For Federal employees and U.S. Postal workers who suddenly recognize that a medical condition is beginning to prevent one from performing one or more of the essential elements of one’s job, the sense of regret often accompanies the realization, but is also and just as often a misplaced case of loyalty. Why should fealty be sworn to an agency which is impervious to human suffering? How can a guilty conscience pervade when the Federal or Postal employee has already given beyond what is required, for years and decades already lost?
Federal Disability Retirement is a benefit open to Federal and Postal employees who suffer from a medical condition, such that the medical condition impedes continuation with an agency or the U.S. Postal Service based upon a legal criteria of proof of preponderance of the evidence. Guilt and regret should never be a part of the process. Filing for Federal Disability Retirement benefits through the U.S. Office of Personnel Management is an employment right, accorded by statute, and should be done once the Federal or Postal employee recognizes that one cannot perform at least one or more of the essential elements of one’s positional duties. Whether under FERS, CSRS or CSRS Offset, it is a benefit tapped into only through proof by evidentiary sufficiency.

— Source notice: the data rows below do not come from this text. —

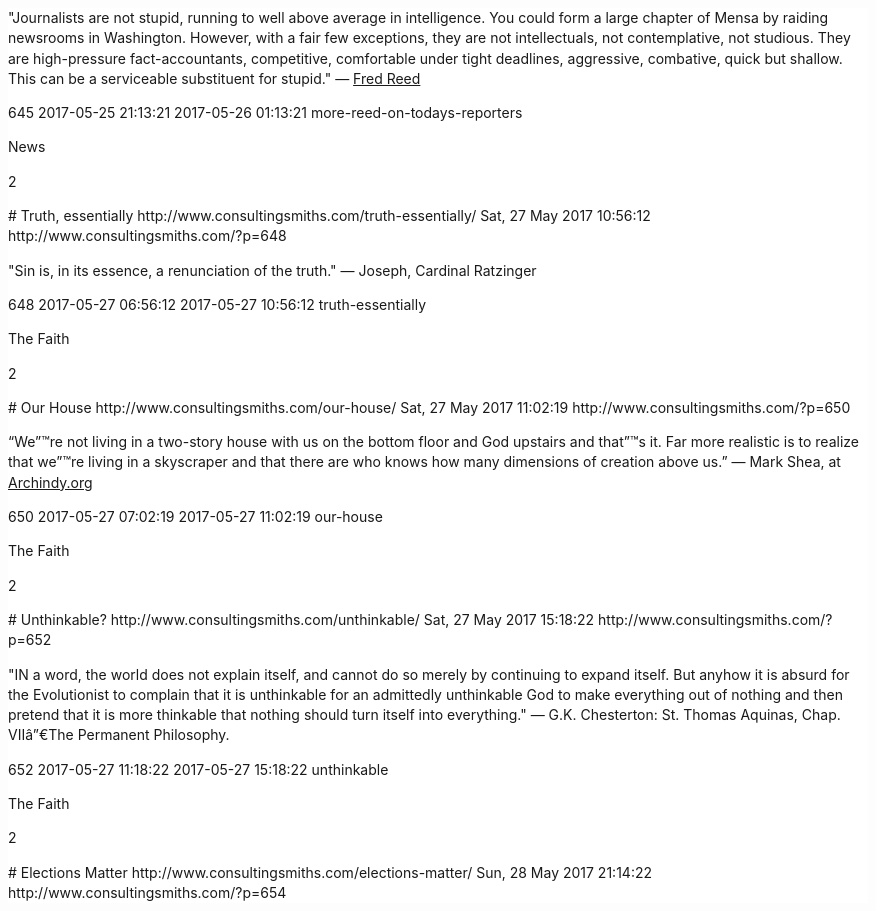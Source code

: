 <p>"Journalists are not stupid, running to well above average in intelligence. You could form a large chapter of Mensa by raiding newsrooms in Washington. However, with a fair few exceptions, they are not intellectuals, not contemplative, not studious. They are high-pressure fact-accountants, competitive, comfortable under tight deadlines, aggressive, combative, quick but shallow. This can be a serviceable substituent for stupid." &mdash; <a href="https://fredoneverything.org/notes-of-a-reformed-news-weasel-understanding-the-vacuity/" target="_blank">Fred Reed</a></p>
645
2017-05-25 21:13:21
2017-05-26 01:13:21
more-reed-on-todays-reporters
<category domain="category" nicename="whats-new-at-consultingsmiths"><p>News</p></category>
2</p>
# 
Truth, essentially
<link>http://www.consultingsmiths.com/truth-essentially/</link>
Sat, 27 May 2017 10:56:12
http://www.consultingsmiths.com/?p=648
<p>"Sin is, in its essence, a renunciation of the truth." &mdash; Joseph, Cardinal Ratzinger</p>
648
2017-05-27 06:56:12
2017-05-27 10:56:12
truth-essentially
<category domain="category" nicename="thefaith"><p>The Faith</p></category>
2</p>
# 
Our House
<link>http://www.consultingsmiths.com/our-house/</link>
Sat, 27 May 2017 11:02:19
http://www.consultingsmiths.com/?p=650
<p>&ldquo;We&rdquo;™re not living in a two-story house with us on the bottom floor and God upstairs and that&rdquo;™s it. Far more realistic is to realize that we&rdquo;™re living in a skyscraper and that there are who knows how many dimensions of creation above us.&rdquo; &mdash; Mark Shea, at <a href="http://www.archindy.org/criterion/local/series/evil/1.htm" target="_blank">Archindy.org</a>
</p>
650
2017-05-27 07:02:19
2017-05-27 11:02:19
our-house
<category domain="category" nicename="thefaith"><p>The Faith</p></category>
2</p>
# 
Unthinkable?
<link>http://www.consultingsmiths.com/unthinkable/</link>
Sat, 27 May 2017 15:18:22
http://www.consultingsmiths.com/?p=652
<p>"IN a word, the world does not explain itself, and cannot do so merely by continuing to expand itself. But anyhow it is absurd for the Evolutionist to complain that it is unthinkable for an admittedly unthinkable God to make everything out of nothing and then pretend that it is more thinkable that nothing should turn itself into everything." &mdash; G.K. Chesterton: St. Thomas Aquinas, Chap. VIIâ”€The Permanent Philosophy.
</p>
652
2017-05-27 11:18:22
2017-05-27 15:18:22
unthinkable
<category domain="category" nicename="thefaith"><p>The Faith</p></category>
2</p>
# 
Elections Matter
<link>http://www.consultingsmiths.com/elections-matter/</link>
Sun, 28 May 2017 21:14:22
http://www.consultingsmiths.com/?p=654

And like the hug that wasn’t, the failure to file for Federal Disability Retirement is tantamount to the negation of rationality when continuation in circumstances of employment only exacerbates the pain, prolongs the suffering, and extends the nightmare; leaving to wonder the capacity of the human animal, the quietude of regrets and the forlorn despair of the empty space left, when once we tried to embrace a loved one, but instead spent that time serving a master who had long since gone home to his family.